Profesar con los labios que Jesús es el Señor y con el corazón creer que Dios lo resucitó. Con eso, nos salvaremos. Cosa fácil, por tanto. ¿O no? Porque, ¿le invocaremos si no le conocemos?, ¿que pasa con los que nunca le han conocido?, ¿y con los que le conocieron, pero lo han olvidado? ¿Cómo invocarle los que no creen en él? La fe es esencial, claro, pero ¿y los que no la tienen? Mas ¿cómo tendríamos fe si nunca oímos hablar de él? ¿Quién habla hoy de Jesús? Apenas si algún locuelo, y se diría que siempre de puertas a dentro, allá donde están los que afirman ya tener fe, creen en Jesucristo. ¿Y los otros?, ¿los que se aburrieron?, ¿los que nunca supieron de él? ¿No hay salvación para ellos? Sí, por la fe, pero ¿cómo tendrán fe sin que alguien les haya proclamado a Jesús? Apenas si nadie se atreve a esta proclamación, como no sea, repito, dentro de los muros. Pero falta algo más, según san Pablo, ¿quién va a proclamar si no ha sido enviado? Porque proclamar a Jesús, ¿es cosa de que a alguno le haya picado la mosca de lo raro y se dedique a proclamar a Jesús, cuando le apetece, mientras le apetezca? En esa cadena de interrogaciones falta todavía una: ¿cómo van a proclamar si no los envían?

Hay un mensaje, y este consiste en hablar de Cristo. San Pablo lo hace a diestro y siniestro, comenzando siempre por los suyos, en la sinagoga, hasta que rinde su fruto o le echan. La fe en Jesús cunde entre los paganos: ¿es que los judíos, sus hermanos, no lo han oído? Nosotros preguntamos hoy lo mismo: ¿es que no lo han oído? Porque, habiéndolo oído, ¿cómo lo han abandonado?, ¿por qué les importa una higa ese mensaje?, ¿cómo es que lo aborrecen y aprietan las filas contra él?

Y, sin embargo, Pablo fue enviado por el mismo Señor; no fue un arrebato suyo, sino una llamada, una vocación, que le pedía la dedicación entera de su vida, de sus palabra, de su voz, de sus actos. Predicar la cruz de Cristo. A eso había sido enviado; a ello dedicó todos los esfuerzos de su vida. ¿Somos enviados también nosotros?

Asombra ver la libertad con la que Jesús, mientras pasea junto al lago, contempla a las personas y elige apóstoles y discípulos. Venid conmigo y os haré pescadores de hombres. A quien quiere, con ubérrima libertad. Por dos veces nos repite el evangelio de Mateo: inmediatamente dejaron las redes y los siguieron.

¿Qué pasa hoy?

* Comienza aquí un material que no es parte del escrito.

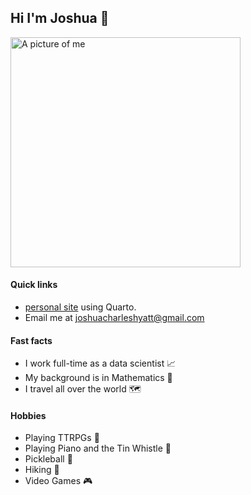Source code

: ## Hi I'm Joshua 👋

<img width="368" alt="A picture of me" src="???">

#### Quick links
- [personal site](https://joshuacharleshyatt.github.io/personal/) using Quarto.
- Email me at joshuacharleshyatt@gmail.com

#### Fast facts
- I work full-time as a data scientist :chart_with_upwards_trend:
- My background is in Mathematics :abacus:
- I travel all over the world :world_map:


#### Hobbies
- Playing TTRPGs :game_die:
- Playing Piano and the Tin Whistle :musical_keyboard:
- Pickleball :tennis:
- Hiking :hiking_boot:
- Video Games :video_game:
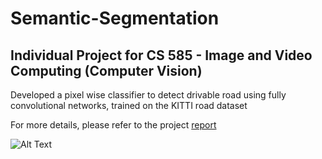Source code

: # Semantic-Segmentation <br />

## Individual Project for CS 585 - Image and Video Computing (Computer Vision) <br />


Developed a pixel wise classifier to detect drivable road using fully convolutional networks, trained on the KITTI road dataset<br />

For more details, please refer to the project [report](http://htmlpreview.github.io/?https://github.com/mzraghib/Semantic-Segmentation/blob/master/report.html)

![Alt Text](https://media.giphy.com/media/AFIOlDkWZzYPk7jZWz/giphy.gif)
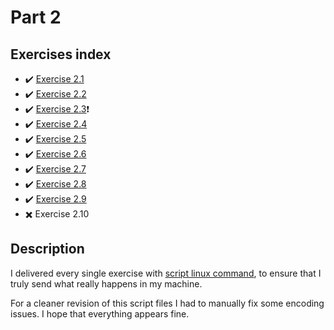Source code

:# Part 2

## Exercises index

- :heavy_check_mark: [Exercise 2.1](https://github.com/srpepperoni/devOpsWithDocker/tree/master/part_2/exercise_2-1)
- :heavy_check_mark: [Exercise 2.2](https://github.com/srpepperoni/devOpsWithDocker/tree/master/part_2/exercise_2-2)
- :heavy_check_mark: [Exercise 2.3](https://github.com/srpepperoni/devOpsWithDocker/tree/master/part_2/exercise_2-3):heavy_exclamation_mark:
- :heavy_check_mark: [Exercise 2.4](https://github.com/srpepperoni/devOpsWithDocker/tree/master/part_2/exercise_2-4)
- :heavy_check_mark: [Exercise 2.5](https://github.com/srpepperoni/devOpsWithDocker/tree/master/part_2/exercise_2-5)
- :heavy_check_mark: [Exercise 2.6](https://github.com/srpepperoni/devOpsWithDocker/tree/master/part_2/exercise_2-6)
- :heavy_check_mark: [Exercise 2.7](https://github.com/srpepperoni/devOpsWithDocker/tree/master/part_2/exercise_2-7)
- :heavy_check_mark: [Exercise 2.8](https://github.com/srpepperoni/devOpsWithDocker/tree/master/part_2/exercise_2-8)
- :heavy_check_mark: [Exercise 2.9](https://github.com/srpepperoni/devOpsWithDocker/tree/master/part_2/exercise_2-9)
- :heavy_multiplication_x: Exercise 2.10

## Description

I delivered every single exercise with [script linux command](http://man7.org/linux/man-pages/man1/script.1.html), to ensure that I truly send what really happens in my machine.

For a cleaner revision of this script files I had to manually fix some encoding issues. I hope that everything appears fine.
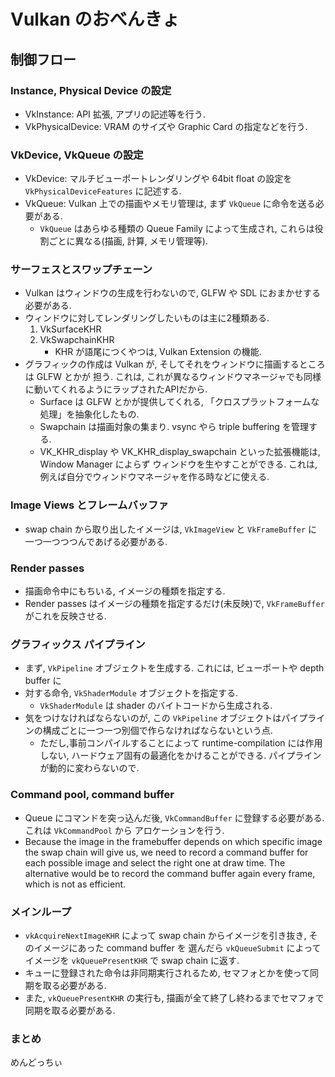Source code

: # Vulkan のおべんきょ

## 制御フロー

### Instance, Physical Device の設定
- VkInstance: API 拡張, アプリの記述等を行う.
- VkPhysicalDevice: VRAM のサイズや Graphic Card の指定などを行う.

### VkDevice, VkQueue の設定
- VkDevice: マルチビューポートレンダリングや 64bit float の設定を `VkPhysicalDeviceFeatures` に記述する.
- VkQueue: Vulkan 上での描画やメモリ管理は, まず `VkQueue` に命令を送る必要がある.
    - `VkQueue` はあらゆる種類の Queue Family によって生成され, これらは役割ごとに異なる(描画, 計算, メモリ管理等).

### サーフェスとスワップチェーン
- Vulkan はウィンドウの生成を行わないので, GLFW や SDL におまかせする必要がある.
- ウィンドウに対してレンダリングしたいものは主に2種類ある.
    1. VkSurfaceKHR
    2. VkSwapchainKHR
        - KHR が語尾につくやつは, Vulkan Extension の機能.
- グラフィックの作成は Vulkan が, そしてそれをウィンドウに描画するところは GLFW とかが
担う. これは, これが異なるウィンドウマネージャでも同様に動いてくれるようにラップされたAPIだから.
    - Surface は GLFW とかが提供してくれる, 「クロスプラットフォームな処理」を抽象化したもの.
    - Swapchain は描画対象の集まり. vsync やら triple buffering を管理する.
    - VK_KHR_display や VK_KHR_display_swapchain といった拡張機能は, Window Manager によらず
        ウィンドウを生やすことができる. これは, 例えば自分でウィンドウマネージャを作る時などに使える.

### Image Views とフレームバッファ
- swap chain から取り出したイメージは, `VkImageView` と `VkFrameBuffer` に一つ一つつつんであげる必要がある.

### Render passes
- 描画命令中にもちいる, イメージの種類を指定する.
- Render passes はイメージの種類を指定するだけ(未反映)で, `VkFrameBuffer` がこれを反映させる.

### グラフィックス パイプライン
- まず, `VkPipeline` オブジェクトを生成する. これには, ビューポートや depth buffer に
- 対する命令, `VkShaderModule` オブジェクトを指定する.
    - `VkShaderModule` は shader のバイトコードから生成される.
- 気をつけなければならないのが, この `VkPipeline` オブジェクトはパイプラインの構成ごとに一つ一つ別個で作らなければならないという点.
    - ただし,事前コンパイルすることによって runtime-compilation には作用しない,
      ハードウェア固有の最適化をかけることができる. パイプラインが動的に変わらないので.

### Command pool, command buffer
- Queue にコマンドを突っ込んだ後, `VkCommandBuffer` に登録する必要がある. これは `VkCommandPool` から
  アロケーションを行う.
- Because the image in the framebuffer depends on which specific image the swap chain will give us, we need to record a command buffer for each possible image and select the right one at draw time. The alternative would be to record the command buffer again every frame, which is not as efficient.

### メインループ
- `vkAcquireNextImageKHR` によって swap chain からイメージを引き抜き, そのイメージにあった command buffer を
選んだら `vkQueueSubmit` によってイメージを `vkQueuePresentKHR` で swap chain に返す.
- キューに登録された命令は非同期実行されるため, セマフォとかを使って同期を取る必要がある.
- また, `vkQueuePresentKHR` の実行も, 描画が全て終了し終わるまでセマフォで同期を取る必要がある.

### まとめ
めんどっちぃ
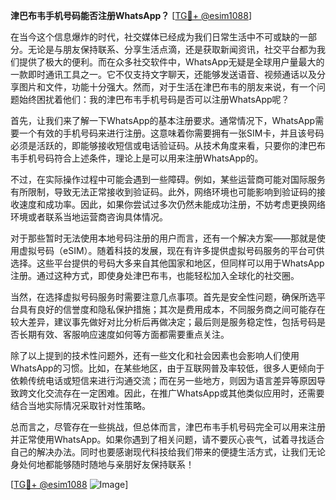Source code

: **津巴布韦手机号码能否注册WhatsApp？** [[TG💪+ @esim1088](https://t.me/s/esim1088)]

在当今这个信息爆炸的时代，社交媒体已经成为我们日常生活中不可或缺的一部分。无论是与朋友保持联系、分享生活点滴，还是获取新闻资讯，社交平台都为我们提供了极大的便利。而在众多社交软件中，WhatsApp无疑是全球用户量最大的一款即时通讯工具之一。它不仅支持文字聊天，还能够发送语音、视频通话以及分享图片和文件，功能十分强大。然而，对于生活在津巴布韦的朋友来说，有一个问题始终困扰着他们：我的津巴布韦手机号码是否可以注册WhatsApp呢？

首先，让我们来了解一下WhatsApp的基本注册要求。通常情况下，WhatsApp需要一个有效的手机号码来进行注册。这意味着你需要拥有一张SIM卡，并且该号码必须是活跃的，即能够接收短信或电话验证码。从技术角度来看，只要你的津巴布韦手机号码符合上述条件，理论上是可以用来注册WhatsApp的。

不过，在实际操作过程中可能会遇到一些障碍。例如，某些运营商可能对国际服务有所限制，导致无法正常接收到验证码。此外，网络环境也可能影响到验证码的接收速度和成功率。因此，如果你尝试过多次仍然未能成功注册，不妨考虑更换网络环境或者联系当地运营商咨询具体情况。

对于那些暂时无法使用本地号码注册的用户而言，还有一个解决方案——那就是使用虚拟号码（eSIM）。随着科技的发展，现在有许多提供虚拟号码服务的平台可供选择。这些平台提供的号码大多来自其他国家和地区，但同样可以用于WhatsApp注册。通过这种方式，即使身处津巴布韦，也能轻松加入全球化的社交圈。

当然，在选择虚拟号码服务时需要注意几点事项。首先是安全性问题，确保所选平台具有良好的信誉度和隐私保护措施；其次是费用成本，不同服务商之间可能存在较大差异，建议事先做好对比分析后再做决定；最后则是服务稳定性，包括号码是否长期有效、客服响应速度如何等方面都需要重点关注。

除了以上提到的技术性问题外，还有一些文化和社会因素也会影响人们使用WhatsApp的习惯。比如，在某些地区，由于互联网普及率较低，很多人更倾向于依赖传统电话或短信来进行沟通交流；而在另一些地方，则因为语言差异等原因导致跨文化交流存在一定困难。因此，在推广WhatsApp或其他类似应用时，还需要结合当地实际情况采取针对性策略。

总而言之，尽管存在一些挑战，但总体而言，津巴布韦手机号码完全可以用来注册并正常使用WhatsApp。如果你遇到了相关问题，请不要灰心丧气，试着寻找适合自己的解决办法。同时也要感谢现代科技给我们带来的便捷生活方式，让我们无论身处何地都能够随时随地与亲朋好友保持联系！

[[TG💪+ @esim1088](https://t.me/s/esim1088) ![Image](https://i.postimg.cc/4NQfJmqS/Snipaste-2025-05-13-00-14-12.png)]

Lo mismo. Mas ¿seremos todos enviados a predicar el mensaje? ¿Ya no habrá apóstoles y discípulos? Hoy será como ayer, como entonces. Los habrá. Serán los que, dejándolo todo, seguirán sus pasos tras la llamada, tan particular. Hoy como ayer, sin ellos, todo flaquea. Todo comienza a ir mal y a desmoronarse. Gentes que, siendo enviados, dedican su vida entera a predicar el mensaje, porque a toda la tierra alcanza su pregón. Para que todos crean en él, hagan cosa suya la fe en Jesucristo, pues han oído hablar de él en la proclamación de quienes fueron enviados.

Pero ¿eso es todo? ¿No corresponde también a todos ese hablar siempre de Cristo, a tiempo y a destiempo? Cada uno en sus posibilidades, en el ámbito en el que se mueve, en su trabajo, familia, amigos, en su acción social y política, todos los creyentes hablarán de Cristo.